For nearly a decade, long before President Donald Trump's threats of tariffs, University of Missouri-Kansas City students have been working overseas in various Chinese cities selling one product: Kansas City.
In the last few years, they've had backing from Kansas City.
Officials from the city's Economic Development Corporation has been to China with the UMKC students multiple times and are planning to visit several cities in November, said Narbeli Galindo, director of international affairs for Kansas City.
On Friday, June 8, three government officials from Kansas City's sister city, Xi’an, China, will be coming here.
The China project, which was one of the regional finalists and presented at the May competition, aims to forge trade relationships between Kansas City and China and spur economic development, said Megan Darnell, president of the UMKC organization.
“We are extremely proud of Kansas City, and it is no longer flyover country," Darnell said.
Galindo, whose job falls under the umbrella of the EDC, has been to China with the UMKC Enactus team. The first trip was relationship building, she explained. The second showed the city was serious about doing business.
When the coalition returns to China in November, Galindo said they'll be putting together a group of investors interested in Kansas City.
"This is a time we can start talking about specific business markets," she said, adding that the EDC is also working with a Chinese company that plans to hold an event in Kansas City in November to help companies export to China.
Though Trump has repeatedly lamented the U.S. trade deficit with China and threatened to impose tariffs on imports of Chinese goods, Galindo said trade with China presents an opportunity for Kansas City companies.
"Because the more they export, the more they export into the Chinese market, the more we're going to see them grow here," Galindo said.
Darnell, a self-identified "crazy avocado baroness," has seen this at work. She said she and her boyfriend import avocados from his family's farm, which started 50 years ago and produces 52 million avocados a year.
“I think that's where the world’s heading," Darnell said. "Despite anything else that may have been talked about, the world is getting smaller, and I really feel like we are at a pinnacle point where there is a lot of growth in the international sector.”
In addition to producing social impact ideas, Enactus also allows companies to recruit young talent.
Sabrina Wiewel, chief customer officer and senior vice president for Hallmark, said the company has four Enactus alumni among its ranks.

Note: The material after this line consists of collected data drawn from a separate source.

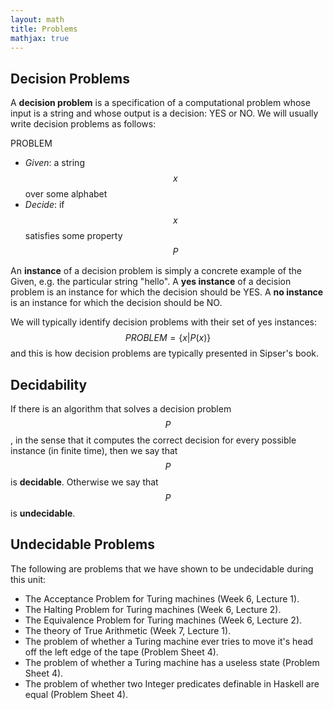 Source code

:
 ```yaml
---
layout: math
title: Problems
mathjax: true
---
```


## Decision Problems

A __decision problem__ is a specification of a computational problem whose input is a string and whose output is a decision: YES or NO.  We will usually write decision problems as follows:

PROBLEM
 * *Given*:  a string $$x$$ over some alphabet     
 * *Decide*: if $$x$$ satisfies some property $$P$$

An __instance__ of a decision problem is simply a concrete example of the Given, e.g. the particular string "hello".  A __yes instance__ of a decision problem is an instance for which the decision should be YES.  A __no instance__ is an instance for which the decision should be NO.

We will typically identify decision problems with their set of yes instances:
$$
PROBLEM = \{x | P(x) \}
$$
and this is how decision problems are typically presented in Sipser's book.

## Decidability

If there is an algorithm that solves a decision problem $$P$$, in the sense that it computes the correct decision for every possible instance (in finite time), then we say that $$P$$ is __decidable__.  Otherwise we say that $$P$$ is __undecidable__.

## Undecidable Problems

The following are problems that we have shown to be undecidable during this unit:
* The Acceptance Problem for Turing machines (Week 6, Lecture 1).
* The Halting Problem for Turing machines (Week 6, Lecture 2).
* The Equivalence Problem for Turing machines (Week 6, Lecture 2).
* The theory of True Arithmetic (Week 7, Lecture 1).
* The problem of whether a Turing machine ever tries to move it's head off the left edge of the tape (Problem Sheet 4).
* The problem of whether a Turing machine has a useless state (Problem Sheet 4).
* The problem of whether two Integer predicates definable in Haskell are equal (Problem Sheet 4).
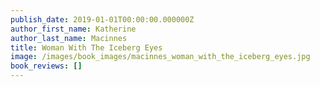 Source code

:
 ```yaml
---
publish_date: 2019-01-01T00:00:00.000000Z
author_first_name: Katherine
author_last_name: Macinnes
title: Woman With The Iceberg Eyes
image: /images/book_images/macinnes_woman_with_the_iceberg_eyes.jpg
book_reviews: []
---
```

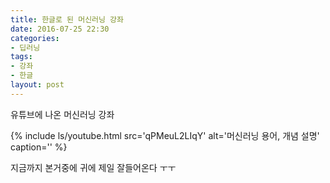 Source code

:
```yaml
---
title: 한글로 된 머신러닝 강좌
date: 2016-07-25 22:30
categories:
- 딥러닝
tags:
- 강좌
- 한글
layout: post
---
```


유튜브에 나온 머신러닝 강좌

{% include ls/youtube.html
    src='qPMeuL2LIqY'
   alt='머신러닝 용어, 개념 설명'
   caption='' %}

지금까지 본거중에 귀에 제일 잘들어온다 ㅜㅜ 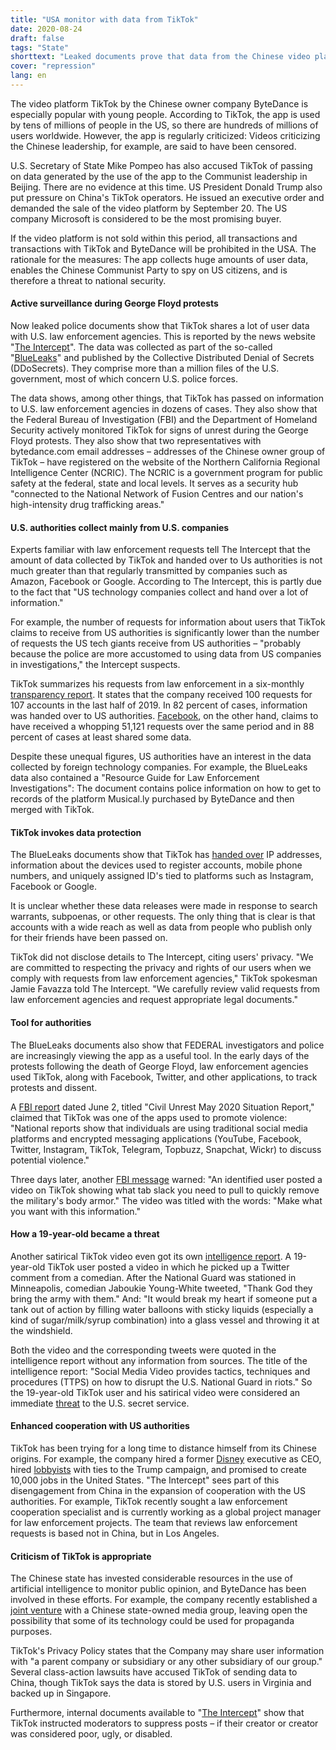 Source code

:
 ```yaml
---
title: "USA monitor with data from TikTok"
date: 2020-08-24
draft: false
tags: "State"
shorttext: "Leaked documents prove that data from the Chinese video platform TikTok is flowing to US authorities."
cover: "repression"
lang: en
---
```


The video platform TikTok by the Chinese owner company ByteDance is especially popular with young people. According to TikTok, the app is used by tens of millions of people in the US, so there are hundreds of millions of users worldwide. However, the app is regularly criticized: Videos criticizing the Chinese leadership, for example, are said to have been censored.

U.S. Secretary of State Mike Pompeo has also accused TikTok of passing on data generated by the use of the app to the Communist leadership in Beijing. There are no evidence at this time. US President Donald Trump also put pressure on China's TikTok operators. He issued an executive order and demanded the sale of the video platform by September 20. The US company Microsoft is considered to be the most promising buyer.

If the video platform is not sold within this period, all transactions and transactions with TikTok and ByteDance will be prohibited in the USA. The rationale for the measures: The app collects huge amounts of user data, enables the Chinese Communist Party to spy on US citizens, and is therefore a threat to national security.

#### Active surveillance during George Floyd protests

Now leaked police documents show that TikTok shares a lot of user data with U.S. law enforcement agencies. This is reported by the news website "[The Intercept](https://theintercept.com/2020/08/10/blueleaks-tiktok-law-enforcement-privacy/ "LEAKED DOCUMENTS REVEAL WHAT TIKTOK SHARES WITH AUTHORITIES — IN THE U.S.")". The data was collected as part of the so-called "[BlueLeaks](https://theintercept.com/collections/blueleaks/ "BlueLeaks")" and published by the Collective Distributed Denial of Secrets (DDoSecrets). They comprise more than a million files of the U.S. government, most of which concern U.S. police forces.

The data shows, among other things, that TikTok has passed on information to U.S. law enforcement agencies in dozens of cases. They also show that the Federal Bureau of Investigation (FBI) and the Department of Homeland Security actively monitored TikTok for signs of unrest during the George Floyd protests. They also show that two representatives with bytedance.com email addresses – addresses of the Chinese owner group of TikTok – have registered on the website of the Northern California Regional Intelligence Center (NCRIC). The NCRIC is a government program for public safety at the federal, state and local levels. It serves as a security hub "connected to the National Network of Fusion Centres and our nation's high-intensity drug trafficking areas."

#### U.S. authorities collect mainly from U.S. companies

Experts familiar with law enforcement requests tell The Intercept that the amount of data collected by TikTok and handed over to Us authorities is not much greater than that regularly transmitted by companies such as Amazon, Facebook or Google. According to The Intercept, this is partly due to the fact that "US technology companies collect and hand over a lot of information."

For example, the number of requests for information about users that TikTok claims to receive from US authorities is significantly lower than the number of requests the US tech giants receive from US authorities – "probably because the police are more accustomed to using data from US companies in investigations," the Intercept suspects.

TikTok summarizes his requests from law enforcement in a six-monthly [transparency report](https://www.tiktok.com/safety/resources/transparency-report?lang=en "TIKTOK TRANSPARENCY REPORT"). It states that the company received 100 requests for 107 accounts in the last half of 2019. In 82 percent of cases, information was handed over to US authorities. [Facebook](https://transparency.facebook.com/government-data-requests "Government Requests for User Data"), on the other hand, claims to have received a whopping 51,121 requests over the same period and in 88 percent of cases at least shared some data.

Despite these unequal figures, US authorities have an interest in the data collected by foreign technology companies. For example, the BlueLeaks data also contained a "Resource Guide for Law Enforcement Investigations": The document contains police information on how to get to records of the platform Musical.ly purchased by ByteDance and then merged with TikTok.

#### TikTok invokes data protection

The BlueLeaks documents show that TikTok has [handed over](https://www.businessinsider.com/tiktok-police-law-enforcement-requests-2020-7?r=US&IR=T "Leaked documents show what it looks like when TikTok hands over a user's data to police") IP addresses, information about the devices used to register accounts, mobile phone numbers, and uniquely assigned ID's tied to platforms such as Instagram, Facebook or Google.

It is unclear whether these data releases were made in response to search warrants, subpoenas, or other requests. The only thing that is clear is that accounts with a wide reach as well as data from people who publish only for their friends have been passed on.

TikTok did not disclose details to The Intercept, citing users' privacy. "We are committed to respecting the privacy and rights of our users when we comply with requests from law enforcement agencies," TikTok spokesman Jamie Favazza told The Intercept. "We carefully review valid requests from law enforcement agencies and request appropriate legal documents."

#### Tool for authorities

The BlueLeaks documents also show that FEDERAL investigators and police are increasingly viewing the app as a useful tool. In the early days of the protests following the death of George Floyd, law enforcement agencies used TikTok, along with Facebook, Twitter, and other applications, to track protests and dissent.

A [FBI report](https://www.documentcloud.org/documents/6981488-June-2-FBI-SITREP.html "Civil Unrest May 2020 Situation Report") dated June 2, titled "Civil Unrest May 2020 Situation Report," claimed that TikTok was one of the apps used to promote violence: "National reports show that individuals are using traditional social media platforms and encrypted messaging applications (YouTube, Facebook, Twitter, Instagram, TikTok, Telegram, Topbuzz, Snapchat, Wickr) to discuss potential violence."

Three days later, another [FBI message](https://www.documentcloud.org/documents/7032551-SITREP-5-JUN-1200-FINAL-OPE.html "Preventing Violence and Criminal Activity in Protection of Lawful Protest") warned: "An identified user posted a video on TikTok showing what tab slack you need to pull to quickly remove the military's body armor." The video was titled with the words: "Make what you want with this information."

#### How a 19-year-old became a threat

Another satirical TikTok video even got its own [intelligence report](https://www.documentcloud.org/documents/7032553-U-FOUO-Social-Media-User-Provides-TTPs-to.html "Homeland Report"). A 19-year-old TikTok user posted a video in which he picked up a Twitter comment from a comedian. After the National Guard was stationed in Minneapolis, comedian Jaboukie Young-White tweeted, "Thank God they bring the army with them." And: "It would break my heart if someone put a tank out of action by filling water balloons with sticky liquids (especially a kind of sugar/milk/syrup combination) into a glass vessel and throwing it at the windshield.

Both the video and the corresponding tweets were quoted in the intelligence report without any information from sources. The title of the intelligence report: "Social Media Video provides tactics, techniques and procedures (TTPS) on how to disrupt the U.S. National Guard in riots." So the 19-year-old TikTok user and his satirical video were considered an immediate [threat](https://mainernews.com/maine-spy-agency-pushed-absurd-claim-that-tiktok-teen-trained-terrorists/ "Maine Spy Agency Pushed Absurd Claim That TikTok Teen Trained Terrorists") to the U.S. secret service.

#### Enhanced cooperation with US authorities

TikTok has been trying for a long time to distance himself from its Chinese origins. For example, the company hired a former [Disney](https://www.bbc.com/news/technology-52717333#:~:text=Disney's%20head%20of%20streaming%20Kevin,the%20platform's%20Chinese%20parent%20company. "Disney's head of streaming to become CEO of TikTok") executive as CEO, hired [lobbyists](https://www.opensecrets.org/news/2020/07/tiktok-deploys-lobbyists/ "TikTok deploys lobbyists tied to Trump, top Democrats as US considers ban") with ties to the Trump campaign, and promised to create 10,000 jobs in the United States. "The Intercept" sees part of this disengagement from China in the expansion of cooperation with the US authorities. For example, TikTok recently sought a law enforcement cooperation specialist and is currently working as a global project manager for law enforcement projects. The team that reviews law enforcement requests is based not in China, but in Los Angeles.

#### Criticism of TikTok is appropriate

The Chinese state has invested considerable resources in the use of artificial intelligence to monitor public opinion, and ByteDance has been involved in these efforts. For example, the company recently established a [joint venture](https://www.reuters.com/article/us-bytedance-filing/bytedance-unit-establishes-venture-with-chinese-state-media-firm-idUSKBN1YI099 "ByteDance unit establishes venture with Chinese state media firm") with a Chinese state-owned media group, leaving open the possibility that some of its technology could be used for propaganda purposes.

TikTok's Privacy Policy states that the Company may share user information with "a parent company or subsidiary or any other subsidiary of our group." Several class-action lawsuits have accused TikTok of sending data to China, though TikTok says the data is stored by U.S. users in Virginia and backed up in Singapore.

Furthermore, internal documents available to "[The Intercept](https://theintercept.com/2020/03/16/tiktok-app-moderators-users-discrimination/ "INVISIBLE CENSORSHIP")" show that TikTok instructed moderators to suppress posts – if their creator or creator was considered poor, ugly, or disabled.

"I think with Hallmark’s commitment to this city in being one of the biggest employers of the city, we feel like we need to be close to these kids and make sure they want to stay and work right here in our hometown," said Wiewel.
Zia Lohrasbi, who was on Heritage University's Enactus team, said he was recruited last year at the competition in Kansas City. His team was presenting its slate of projects and a Hallmark executive was in the audience, he said.
"They gave me a golden ticket, and that was really cool by itself because I was like, 'What? A golden ticket? Am I going to go to like a chocolate factory or something?'" Lohrasbi said. "That was essentially for an interview."
After three interviews — including one with his current manager — he was hired.
It took "maybe like a couple hours — tops," Lohrasbi said.
After competing on Pittsburg State University's Enactus team, Alina Sigitova said Hallmark put her in a "pipeline" for consideration and hired her a couple months later.
"They actually think of Enactus students going forward and seek out Enactus students," Sigitova said.
Wiewel said the "'Shark Tank' for colleges" competition made students better recruits.
"Some of their businesses have become full-on venture capital backed," Wiewel said.
The Associated Press contributed to this report.